◆ **Exercise directions**: A word-for-word transcription of all the data is required.
++++ Data records
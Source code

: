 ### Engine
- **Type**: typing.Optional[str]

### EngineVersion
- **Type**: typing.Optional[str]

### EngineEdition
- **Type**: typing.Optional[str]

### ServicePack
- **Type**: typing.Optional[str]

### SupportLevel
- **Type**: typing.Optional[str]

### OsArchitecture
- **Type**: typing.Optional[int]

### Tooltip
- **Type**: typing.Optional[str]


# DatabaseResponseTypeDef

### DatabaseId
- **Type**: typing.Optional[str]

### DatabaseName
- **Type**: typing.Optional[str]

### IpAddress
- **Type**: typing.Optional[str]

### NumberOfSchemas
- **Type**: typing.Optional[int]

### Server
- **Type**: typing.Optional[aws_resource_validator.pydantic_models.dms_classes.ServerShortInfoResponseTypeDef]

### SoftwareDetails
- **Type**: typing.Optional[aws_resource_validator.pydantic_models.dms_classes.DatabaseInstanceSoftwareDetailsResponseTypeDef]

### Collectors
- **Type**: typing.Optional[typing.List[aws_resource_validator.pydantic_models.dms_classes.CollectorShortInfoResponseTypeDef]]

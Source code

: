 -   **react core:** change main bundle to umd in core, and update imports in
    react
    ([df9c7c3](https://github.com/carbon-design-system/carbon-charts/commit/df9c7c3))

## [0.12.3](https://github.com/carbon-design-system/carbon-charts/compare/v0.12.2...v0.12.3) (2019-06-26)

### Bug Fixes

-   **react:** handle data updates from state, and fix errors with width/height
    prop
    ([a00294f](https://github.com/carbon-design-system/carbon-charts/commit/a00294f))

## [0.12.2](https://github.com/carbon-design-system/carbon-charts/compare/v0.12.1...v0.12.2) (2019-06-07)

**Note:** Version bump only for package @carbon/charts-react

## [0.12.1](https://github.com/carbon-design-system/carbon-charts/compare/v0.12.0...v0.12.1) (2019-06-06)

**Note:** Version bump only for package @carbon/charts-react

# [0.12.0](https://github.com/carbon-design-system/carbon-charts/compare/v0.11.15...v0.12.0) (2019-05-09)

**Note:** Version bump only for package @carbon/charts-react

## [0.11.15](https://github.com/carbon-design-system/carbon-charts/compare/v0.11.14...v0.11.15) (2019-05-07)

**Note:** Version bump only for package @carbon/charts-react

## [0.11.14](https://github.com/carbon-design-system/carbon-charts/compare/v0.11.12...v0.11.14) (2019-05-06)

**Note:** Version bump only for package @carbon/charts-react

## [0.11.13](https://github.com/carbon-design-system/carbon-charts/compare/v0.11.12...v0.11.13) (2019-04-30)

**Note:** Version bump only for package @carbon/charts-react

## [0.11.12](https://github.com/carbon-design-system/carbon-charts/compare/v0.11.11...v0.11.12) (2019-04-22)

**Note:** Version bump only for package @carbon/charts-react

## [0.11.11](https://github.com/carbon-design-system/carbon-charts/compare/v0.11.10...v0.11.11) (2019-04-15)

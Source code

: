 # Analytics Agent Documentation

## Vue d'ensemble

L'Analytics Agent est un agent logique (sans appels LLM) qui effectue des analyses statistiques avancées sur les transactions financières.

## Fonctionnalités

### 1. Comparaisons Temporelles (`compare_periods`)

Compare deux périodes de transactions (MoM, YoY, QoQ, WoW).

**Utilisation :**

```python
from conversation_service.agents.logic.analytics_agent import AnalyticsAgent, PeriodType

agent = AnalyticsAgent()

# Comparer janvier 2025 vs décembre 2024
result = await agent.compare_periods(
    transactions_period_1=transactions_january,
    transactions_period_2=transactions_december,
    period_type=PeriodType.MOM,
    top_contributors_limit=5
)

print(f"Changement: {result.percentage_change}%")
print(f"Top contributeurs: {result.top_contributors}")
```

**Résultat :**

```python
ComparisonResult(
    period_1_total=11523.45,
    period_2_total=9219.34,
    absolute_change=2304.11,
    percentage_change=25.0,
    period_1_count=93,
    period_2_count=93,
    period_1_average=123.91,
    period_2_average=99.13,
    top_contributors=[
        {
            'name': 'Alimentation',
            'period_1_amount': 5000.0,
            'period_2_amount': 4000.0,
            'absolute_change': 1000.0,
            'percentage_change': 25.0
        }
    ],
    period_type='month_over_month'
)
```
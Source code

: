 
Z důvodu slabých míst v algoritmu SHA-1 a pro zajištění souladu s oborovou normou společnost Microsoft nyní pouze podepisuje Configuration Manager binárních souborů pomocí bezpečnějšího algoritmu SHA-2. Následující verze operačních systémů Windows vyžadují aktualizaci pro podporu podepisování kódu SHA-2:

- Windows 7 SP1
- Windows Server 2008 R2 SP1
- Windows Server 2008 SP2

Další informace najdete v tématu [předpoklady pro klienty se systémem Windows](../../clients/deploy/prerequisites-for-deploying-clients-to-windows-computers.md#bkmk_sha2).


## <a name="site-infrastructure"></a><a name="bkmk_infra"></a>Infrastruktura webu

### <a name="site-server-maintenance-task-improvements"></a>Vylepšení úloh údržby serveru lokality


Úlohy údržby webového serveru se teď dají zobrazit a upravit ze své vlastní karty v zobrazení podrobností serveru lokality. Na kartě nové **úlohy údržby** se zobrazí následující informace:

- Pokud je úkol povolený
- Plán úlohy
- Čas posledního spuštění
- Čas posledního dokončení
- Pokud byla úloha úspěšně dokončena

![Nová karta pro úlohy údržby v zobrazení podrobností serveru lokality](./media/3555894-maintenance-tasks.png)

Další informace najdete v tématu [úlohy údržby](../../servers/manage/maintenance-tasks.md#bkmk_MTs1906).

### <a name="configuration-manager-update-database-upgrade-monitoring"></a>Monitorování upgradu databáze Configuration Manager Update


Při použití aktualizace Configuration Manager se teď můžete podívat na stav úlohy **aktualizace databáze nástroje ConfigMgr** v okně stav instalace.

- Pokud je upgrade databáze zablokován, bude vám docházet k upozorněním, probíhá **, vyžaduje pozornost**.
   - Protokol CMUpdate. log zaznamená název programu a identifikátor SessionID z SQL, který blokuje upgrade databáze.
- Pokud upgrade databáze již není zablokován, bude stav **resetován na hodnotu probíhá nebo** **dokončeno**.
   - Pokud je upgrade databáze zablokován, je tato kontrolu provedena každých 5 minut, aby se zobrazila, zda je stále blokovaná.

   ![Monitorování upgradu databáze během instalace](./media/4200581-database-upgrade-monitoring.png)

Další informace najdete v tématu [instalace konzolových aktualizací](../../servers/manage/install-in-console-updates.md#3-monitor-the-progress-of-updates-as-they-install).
++++++++
◆ **Solution to the problem**:
Source code

: ### Engine
- **Type**: typing.Optional[str]

### EngineVersion
- **Type**: typing.Optional[str]

### EngineEdition
- **Type**: typing.Optional[str]

### ServicePack
- **Type**: typing.Optional[str]

### SupportLevel
- **Type**: typing.Optional[str]

### OsArchitecture
- **Type**: typing.Optional[int]

### Tooltip
- **Type**: typing.Optional[str]


# DatabaseResponseTypeDef

### DatabaseId
- **Type**: typing.Optional[str]

### DatabaseName
- **Type**: typing.Optional[str]

### IpAddress
- **Type**: typing.Optional[str]

### NumberOfSchemas
- **Type**: typing.Optional[int]

### Server
- **Type**: typing.Optional[aws_resource_validator.pydantic_models.dms_classes.ServerShortInfoResponseTypeDef]

### SoftwareDetails
- **Type**: typing.Optional[aws_resource_validator.pydantic_models.dms_classes.DatabaseInstanceSoftwareDetailsResponseTypeDef]

### Collectors
- **Type**: typing.Optional[typing.List[aws_resource_validator.pydantic_models.dms_classes.CollectorShortInfoResponseTypeDef]]

Source code

: -   **react core:** change main bundle to umd in core, and update imports in
    react
    ([df9c7c3](https://github.com/carbon-design-system/carbon-charts/commit/df9c7c3))

## [0.12.3](https://github.com/carbon-design-system/carbon-charts/compare/v0.12.2...v0.12.3) (2019-06-26)

### Bug Fixes

-   **react:** handle data updates from state, and fix errors with width/height
    prop
    ([a00294f](https://github.com/carbon-design-system/carbon-charts/commit/a00294f))

## [0.12.2](https://github.com/carbon-design-system/carbon-charts/compare/v0.12.1...v0.12.2) (2019-06-07)

**Note:** Version bump only for package @carbon/charts-react

## [0.12.1](https://github.com/carbon-design-system/carbon-charts/compare/v0.12.0...v0.12.1) (2019-06-06)

**Note:** Version bump only for package @carbon/charts-react

# [0.12.0](https://github.com/carbon-design-system/carbon-charts/compare/v0.11.15...v0.12.0) (2019-05-09)

**Note:** Version bump only for package @carbon/charts-react

## [0.11.15](https://github.com/carbon-design-system/carbon-charts/compare/v0.11.14...v0.11.15) (2019-05-07)

**Note:** Version bump only for package @carbon/charts-react

## [0.11.14](https://github.com/carbon-design-system/carbon-charts/compare/v0.11.12...v0.11.14) (2019-05-06)

**Note:** Version bump only for package @carbon/charts-react

## [0.11.13](https://github.com/carbon-design-system/carbon-charts/compare/v0.11.12...v0.11.13) (2019-04-30)

**Note:** Version bump only for package @carbon/charts-react

## [0.11.12](https://github.com/carbon-design-system/carbon-charts/compare/v0.11.11...v0.11.12) (2019-04-22)

**Note:** Version bump only for package @carbon/charts-react

## [0.11.11](https://github.com/carbon-design-system/carbon-charts/compare/v0.11.10...v0.11.11) (2019-04-15)

Source code

: # Analytics Agent Documentation

## Vue d'ensemble

L'Analytics Agent est un agent logique (sans appels LLM) qui effectue des analyses statistiques avancées sur les transactions financières.

## Fonctionnalités

### 1. Comparaisons Temporelles (`compare_periods`)

Compare deux périodes de transactions (MoM, YoY, QoQ, WoW).

**Utilisation :**

```python
from conversation_service.agents.logic.analytics_agent import AnalyticsAgent, PeriodType

agent = AnalyticsAgent()

# Comparer janvier 2025 vs décembre 2024
result = await agent.compare_periods(
    transactions_period_1=transactions_january,
    transactions_period_2=transactions_december,
    period_type=PeriodType.MOM,
    top_contributors_limit=5
)

print(f"Changement: {result.percentage_change}%")
print(f"Top contributeurs: {result.top_contributors}")
```

**Résultat :**

```python
ComparisonResult(
    period_1_total=11523.45,
    period_2_total=9219.34,
    absolute_change=2304.11,
    percentage_change=25.0,
    period_1_count=93,
    period_2_count=93,
    period_1_average=123.91,
    period_2_average=99.13,
    top_contributors=[
        {
            'name': 'Alimentation',
            'period_1_amount': 5000.0,
            'period_2_amount': 4000.0,
            'absolute_change': 1000.0,
            'percentage_change': 25.0
        }
    ],
    period_type='month_over_month'
)
```
Source code

: 
Z důvodu slabých míst v algoritmu SHA-1 a pro zajištění souladu s oborovou normou společnost Microsoft nyní pouze podepisuje Configuration Manager binárních souborů pomocí bezpečnějšího algoritmu SHA-2. Následující verze operačních systémů Windows vyžadují aktualizaci pro podporu podepisování kódu SHA-2:

- Windows 7 SP1
- Windows Server 2008 R2 SP1
- Windows Server 2008 SP2

Další informace najdete v tématu [předpoklady pro klienty se systémem Windows](../../clients/deploy/prerequisites-for-deploying-clients-to-windows-computers.md#bkmk_sha2).


## <a name="site-infrastructure"></a><a name="bkmk_infra"></a>Infrastruktura webu

### <a name="site-server-maintenance-task-improvements"></a>Vylepšení úloh údržby serveru lokality


Úlohy údržby webového serveru se teď dají zobrazit a upravit ze své vlastní karty v zobrazení podrobností serveru lokality. Na kartě nové **úlohy údržby** se zobrazí následující informace:

- Pokud je úkol povolený
- Plán úlohy
- Čas posledního spuštění
- Čas posledního dokončení
- Pokud byla úloha úspěšně dokončena

![Nová karta pro úlohy údržby v zobrazení podrobností serveru lokality](./media/3555894-maintenance-tasks.png)

Další informace najdete v tématu [úlohy údržby](../../servers/manage/maintenance-tasks.md#bkmk_MTs1906).

### <a name="configuration-manager-update-database-upgrade-monitoring"></a>Monitorování upgradu databáze Configuration Manager Update


Při použití aktualizace Configuration Manager se teď můžete podívat na stav úlohy **aktualizace databáze nástroje ConfigMgr** v okně stav instalace.

- Pokud je upgrade databáze zablokován, bude vám docházet k upozorněním, probíhá **, vyžaduje pozornost**.
   - Protokol CMUpdate. log zaznamená název programu a identifikátor SessionID z SQL, který blokuje upgrade databáze.
- Pokud upgrade databáze již není zablokován, bude stav **resetován na hodnotu probíhá nebo** **dokončeno**.
   - Pokud je upgrade databáze zablokován, je tato kontrolu provedena každých 5 minut, aby se zobrazila, zda je stále blokovaná.

   ![Monitorování upgradu databáze během instalace](./media/4200581-database-upgrade-monitoring.png)

Další informace najdete v tématu [instalace konzolových aktualizací](../../servers/manage/install-in-console-updates.md#3-monitor-the-progress-of-updates-as-they-install).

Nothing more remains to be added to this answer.